- Born: 1988 or 1989 (age 35–36) Bahrain
- Occupation(s): chef and restaurateur
- Culinary career
- Current restaurant(s) Fusions by Tala (2017–present); ;

= Tala Bashmi =

Bahraini chef and restaurateur

Tala Bashmi (تاله بشمي; born 1988 or 1989) is a Bahraini chef and restaurateur. Since 2017, she has been chef patron of Fusions by Tala, a restaurant within the Gulf Hotel Bahrain Convention & Spa in Manama. She also appeared on cooking television shows, notably a 2019 appearance on Top Chef Middle East.

== Biography ==
Bashmi was born in Bahrain in 1988 or 1989. Growing up, Bashmi's father, who was a writer, often took her to marketplaces to buy food and taught her how to cook with local ingredients. She recalls that her father would introduce her to "weird things and strange dishes" such as pigeon, which encouraged her to experiment and try new foods.
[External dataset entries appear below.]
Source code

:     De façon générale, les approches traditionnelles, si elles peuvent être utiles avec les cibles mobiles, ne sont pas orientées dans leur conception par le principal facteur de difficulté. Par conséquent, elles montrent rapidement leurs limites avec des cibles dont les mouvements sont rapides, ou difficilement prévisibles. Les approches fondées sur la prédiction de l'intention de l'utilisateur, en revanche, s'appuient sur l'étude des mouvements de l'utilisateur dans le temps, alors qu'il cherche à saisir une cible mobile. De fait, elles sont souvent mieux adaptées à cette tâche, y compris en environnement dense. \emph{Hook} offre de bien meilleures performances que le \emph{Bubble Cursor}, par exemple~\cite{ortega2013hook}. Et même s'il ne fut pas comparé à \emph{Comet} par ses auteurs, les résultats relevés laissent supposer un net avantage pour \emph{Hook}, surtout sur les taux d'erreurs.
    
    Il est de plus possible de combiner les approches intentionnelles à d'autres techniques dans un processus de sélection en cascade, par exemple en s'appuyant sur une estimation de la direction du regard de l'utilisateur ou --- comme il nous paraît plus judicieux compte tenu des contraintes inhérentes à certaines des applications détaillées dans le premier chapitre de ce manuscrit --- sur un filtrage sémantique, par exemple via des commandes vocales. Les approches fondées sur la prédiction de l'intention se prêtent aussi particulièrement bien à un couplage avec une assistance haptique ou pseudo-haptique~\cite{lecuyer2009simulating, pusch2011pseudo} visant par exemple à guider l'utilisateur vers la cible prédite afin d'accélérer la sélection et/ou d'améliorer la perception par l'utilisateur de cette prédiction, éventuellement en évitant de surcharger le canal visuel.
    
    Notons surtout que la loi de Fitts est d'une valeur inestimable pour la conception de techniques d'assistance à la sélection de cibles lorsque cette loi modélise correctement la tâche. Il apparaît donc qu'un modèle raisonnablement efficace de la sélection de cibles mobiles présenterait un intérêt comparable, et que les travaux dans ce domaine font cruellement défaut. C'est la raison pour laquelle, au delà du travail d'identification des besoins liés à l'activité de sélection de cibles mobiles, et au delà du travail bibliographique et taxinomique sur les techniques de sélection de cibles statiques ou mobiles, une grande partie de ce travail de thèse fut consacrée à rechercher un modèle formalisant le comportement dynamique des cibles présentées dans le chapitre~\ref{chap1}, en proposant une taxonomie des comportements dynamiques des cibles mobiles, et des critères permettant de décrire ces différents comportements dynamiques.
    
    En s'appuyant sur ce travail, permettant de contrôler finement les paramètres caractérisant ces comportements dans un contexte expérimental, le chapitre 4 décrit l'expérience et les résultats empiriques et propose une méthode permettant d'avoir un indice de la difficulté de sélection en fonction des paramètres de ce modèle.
Bashmi played for the Bahrain women's national football team for seven years. Afterwards, she studied art in university and opened a home business called Baked by T, which sold desserts and reportedly "became an instant hit" in the country according to Harper's Bazaar Arabia. She began her culinary career as a trainee at the Gulf Hotel Bahrain Convention & Spa in Manama. While pursuing a master's degree at the Culinary Arts Academy Switzerland, she trained at Hotel Les Trois Rois and Restaurant Prisma. She returned to Bahrain in 2014.

Bashmi became chef patron of Fusions, a restaurant in the Gulf Hotel, in 2017. She was a runner-up on the fourth season of the cooking competition show Top Chef Middle East in 2019. The following year, Bashmi's restaurant reopened under a new name, Fusions by Tala, after a menu redesign and expansion of restaurant capacity and staff. In December 2021, The World's 50 Best Restaurants awarded Bashmi their MENA's Best Female Chef Award 2022. Danielle Doporto in The National wrote in 2022 that the restaurant menu was reflective of "Bashmi's prestigious training, her love for global street eats and nostalgic home cooking, and most of all, her passion for imbuing food with Middle Eastern flair."